Mensenkind, wat is dit voor een spreekwoord, dat gijlieden hebt in het land Israels, zeggende: de dagen zullen verlengd worden, en al het gezicht zal vergaan?
23 Portanto, dize-lhes: Assim diz o Senhor Jehovah: Farei cessar este ditado, e não se servirão mais deste ditado em Israel; porém dize-lhes: Já se chegaram os dias e a palavra de toda a visão.
Daarom zeg tot hen: Alzo zegt de Heere HEERE: Ik zal dit spreekwoord doen ophouden, dat zij het niet meer ten spreekwoord gebruiken zullen in Israel. Maar spreek tot hen: De dagen zijn nabij gekomen, en het woord van ieder gezicht.
24 Porque não haverá mais alguma visão vã, nem adivinhação lisongeira, no meio da casa de Israel.
Want geen ijdel gezicht zal er meer wezen, noch vleiende waarzegging, in het midden van het huis Israels.
25 Porque eu, o Senhor, falarei, e a palavra que eu falar se fará; não terá mais tardança; porque em vossos dias, ó casa rebelde, falarei uma palavra e a cumprirei, diz o Senhor Jehovah.
Want Ik ben de HEERE, Ik zal spreken; het woord, de tijd zal niet meer uitgesteld worden; want in uw dagen, o wederspannig huis, zal Ik een woord spreken, en hetzelve doen, spreekt de Heere HEERE.
26 Veio mais a mim a palavra do Senhor, dizendo:
Verder geschiedde het woord des HEEREN tot mij, zeggende:
27 Filho do homem, eis que os da casa de Israel dizem: A visão que este vê é para muitos dias, e ele profetiza de tempos que estão longe.
Mensenkind, zie, die van het huis Israels zeggen: Het gezicht dat hij ziet, is voor vele dagen, en hij profeteert van tijden, die verre zijn.
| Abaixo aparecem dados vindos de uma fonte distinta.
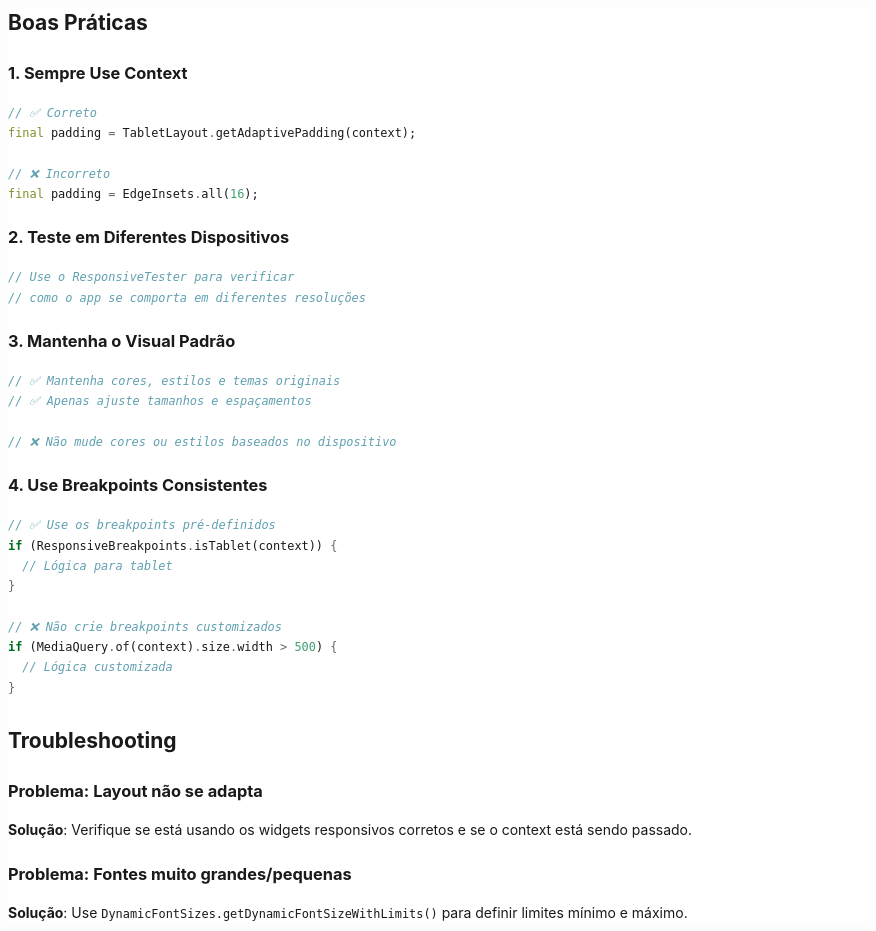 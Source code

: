 ## Boas Práticas

### 1. Sempre Use Context

```dart
// ✅ Correto
final padding = TabletLayout.getAdaptivePadding(context);

// ❌ Incorreto
final padding = EdgeInsets.all(16);
```

### 2. Teste em Diferentes Dispositivos

```dart
// Use o ResponsiveTester para verificar
// como o app se comporta em diferentes resoluções
```

### 3. Mantenha o Visual Padrão

```dart
// ✅ Mantenha cores, estilos e temas originais
// ✅ Apenas ajuste tamanhos e espaçamentos

// ❌ Não mude cores ou estilos baseados no dispositivo
```

### 4. Use Breakpoints Consistentes

```dart
// ✅ Use os breakpoints pré-definidos
if (ResponsiveBreakpoints.isTablet(context)) {
  // Lógica para tablet
}

// ❌ Não crie breakpoints customizados
if (MediaQuery.of(context).size.width > 500) {
  // Lógica customizada
}
```

## Troubleshooting

### Problema: Layout não se adapta

**Solução**: Verifique se está usando os widgets responsivos corretos e se o context está sendo passado.

### Problema: Fontes muito grandes/pequenas

**Solução**: Use `DynamicFontSizes.getDynamicFontSizeWithLimits()` para definir limites mínimo e máximo.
28 Portanto dize-lhes: Assim diz o Senhor Jehovah: Não será diferida mais alguma das minhas palavras: e a palavra que falei se fará, diz o Senhor Jehovah.
Daarom zeg tot hen: Alzo zegt de Heere HEERE: Geen Mijner woorden zullen meer uitgesteld worden; het woord, hetwelk Ik gesproken heb, dat zal gedaan worden, spreekt de Heere HEERE.